AIM OF THE EXERCISE. Return all of the following entries as written, but without the images.

Saved entries.
_ _ _ _

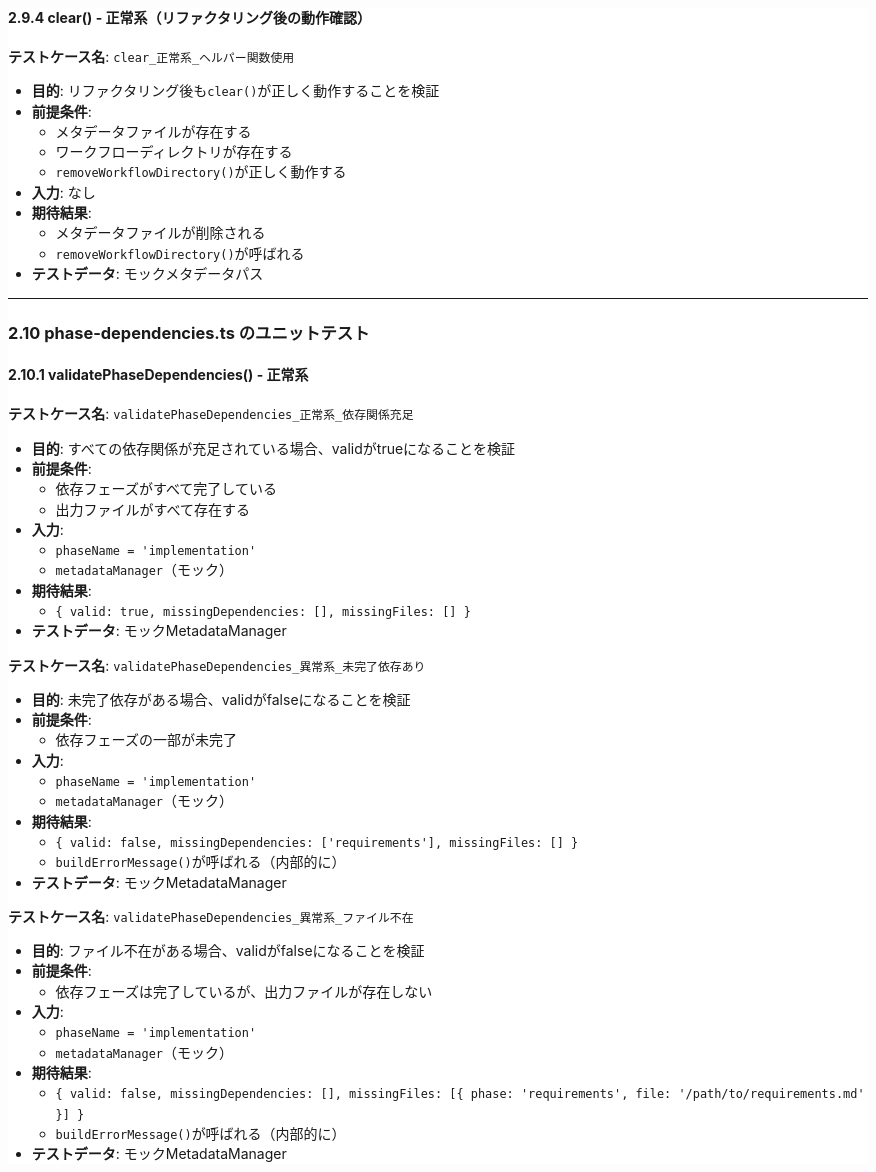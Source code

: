 #### 2.9.4 clear() - 正常系（リファクタリング後の動作確認）

**テストケース名**: `clear_正常系_ヘルパー関数使用`

- **目的**: リファクタリング後も`clear()`が正しく動作することを検証
- **前提条件**:
  - メタデータファイルが存在する
  - ワークフローディレクトリが存在する
  - `removeWorkflowDirectory()`が正しく動作する
- **入力**: なし
- **期待結果**:
  - メタデータファイルが削除される
  - `removeWorkflowDirectory()`が呼ばれる
- **テストデータ**: モックメタデータパス

---

### 2.10 phase-dependencies.ts のユニットテスト

#### 2.10.1 validatePhaseDependencies() - 正常系

**テストケース名**: `validatePhaseDependencies_正常系_依存関係充足`

- **目的**: すべての依存関係が充足されている場合、validがtrueになることを検証
- **前提条件**:
  - 依存フェーズがすべて完了している
  - 出力ファイルがすべて存在する
- **入力**:
  - `phaseName = 'implementation'`
  - `metadataManager`（モック）
- **期待結果**:
  - `{ valid: true, missingDependencies: [], missingFiles: [] }`
- **テストデータ**: モックMetadataManager

**テストケース名**: `validatePhaseDependencies_異常系_未完了依存あり`

- **目的**: 未完了依存がある場合、validがfalseになることを検証
- **前提条件**:
  - 依存フェーズの一部が未完了
- **入力**:
  - `phaseName = 'implementation'`
  - `metadataManager`（モック）
- **期待結果**:
  - `{ valid: false, missingDependencies: ['requirements'], missingFiles: [] }`
  - `buildErrorMessage()`が呼ばれる（内部的に）
- **テストデータ**: モックMetadataManager

**テストケース名**: `validatePhaseDependencies_異常系_ファイル不在`

- **目的**: ファイル不在がある場合、validがfalseになることを検証
- **前提条件**:
  - 依存フェーズは完了しているが、出力ファイルが存在しない
- **入力**:
  - `phaseName = 'implementation'`
  - `metadataManager`（モック）
- **期待結果**:
  - `{ valid: false, missingDependencies: [], missingFiles: [{ phase: 'requirements', file: '/path/to/requirements.md' }] }`
  - `buildErrorMessage()`が呼ばれる（内部的に）
- **テストデータ**: モックMetadataManager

_ _ _ _

RESPONSE.
Source code

: #### 2.9.4 clear() - 正常系（リファクタリング後の動作確認）

**テストケース名**: `clear_正常系_ヘルパー関数使用`

- **目的**: リファクタリング後も`clear()`が正しく動作することを検証
- **前提条件**:
  - メタデータファイルが存在する
  - ワークフローディレクトリが存在する
  - `removeWorkflowDirectory()`が正しく動作する
- **入力**: なし
- **期待結果**:
  - メタデータファイルが削除される
  - `removeWorkflowDirectory()`が呼ばれる
- **テストデータ**: モックメタデータパス

---

### 2.10 phase-dependencies.ts のユニットテスト

#### 2.10.1 validatePhaseDependencies() - 正常系

**テストケース名**: `validatePhaseDependencies_正常系_依存関係充足`

- **目的**: すべての依存関係が充足されている場合、validがtrueになることを検証
- **前提条件**:
  - 依存フェーズがすべて完了している
  - 出力ファイルがすべて存在する
- **入力**:
  - `phaseName = 'implementation'`
  - `metadataManager`（モック）
- **期待結果**:
  - `{ valid: true, missingDependencies: [], missingFiles: [] }`
- **テストデータ**: モックMetadataManager

**テストケース名**: `validatePhaseDependencies_異常系_未完了依存あり`

- **目的**: 未完了依存がある場合、validがfalseになることを検証
- **前提条件**:
  - 依存フェーズの一部が未完了
- **入力**:
  - `phaseName = 'implementation'`
  - `metadataManager`（モック）
- **期待結果**:
  - `{ valid: false, missingDependencies: ['requirements'], missingFiles: [] }`
  - `buildErrorMessage()`が呼ばれる（内部的に）
- **テストデータ**: モックMetadataManager

**テストケース名**: `validatePhaseDependencies_異常系_ファイル不在`

- **目的**: ファイル不在がある場合、validがfalseになることを検証
- **前提条件**:
  - 依存フェーズは完了しているが、出力ファイルが存在しない
- **入力**:
  - `phaseName = 'implementation'`
  - `metadataManager`（モック）
- **期待結果**:
  - `{ valid: false, missingDependencies: [], missingFiles: [{ phase: 'requirements', file: '/path/to/requirements.md' }] }`
  - `buildErrorMessage()`が呼ばれる（内部的に）
- **テストデータ**: モックMetadataManager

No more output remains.